PM set to make schools announcement in Dunedin speech

Prime Minister Jacinda Ardern speaking at the Dunedin Labour Party conference this evening. Photo...
Prime Minister Jacinda Ardern speaking at the Dunedin Labour Party conference on Friday evening. Photo: Gregor Richardson
Prime Minister Jacinda Ardern is expected to make a schools announcement today at the Labour Party conference in Dunedin.

But with New Zealand First Minister Tracey Martin being set to attend the conference, it suggests that the announcement will impact mainly on special needs students.

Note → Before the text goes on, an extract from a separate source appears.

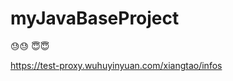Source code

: # myJavaBaseProject
:sweat::sweat:
:innocent::innocent:


https://test-proxy.wuhuyinyuan.com/xiangtao/infos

It will be Ardern's first major speech to a conference as leader. It has also been billed as a public event so hundreds more are expected beyond the 580 registered for the conference.

Ardern is also expected to continue the theme of "wellbeing" that dominated the sessions yesterday that were open to the news media.

Ardern chaired a youth panel in which mental health was frequently referenced, including by Wellington actor Thomasin Harcourt McKenzie, star of Leave No Trace.

She had conducted a video interview with McKenzie in the Beehive that was screened to the conference to kick off the panel discussion.

McKenzie said pressure on young people on social media was tied in with mental health.

"There is a culture of constantly comparing ourselves to the seemingly perfect faces on social media."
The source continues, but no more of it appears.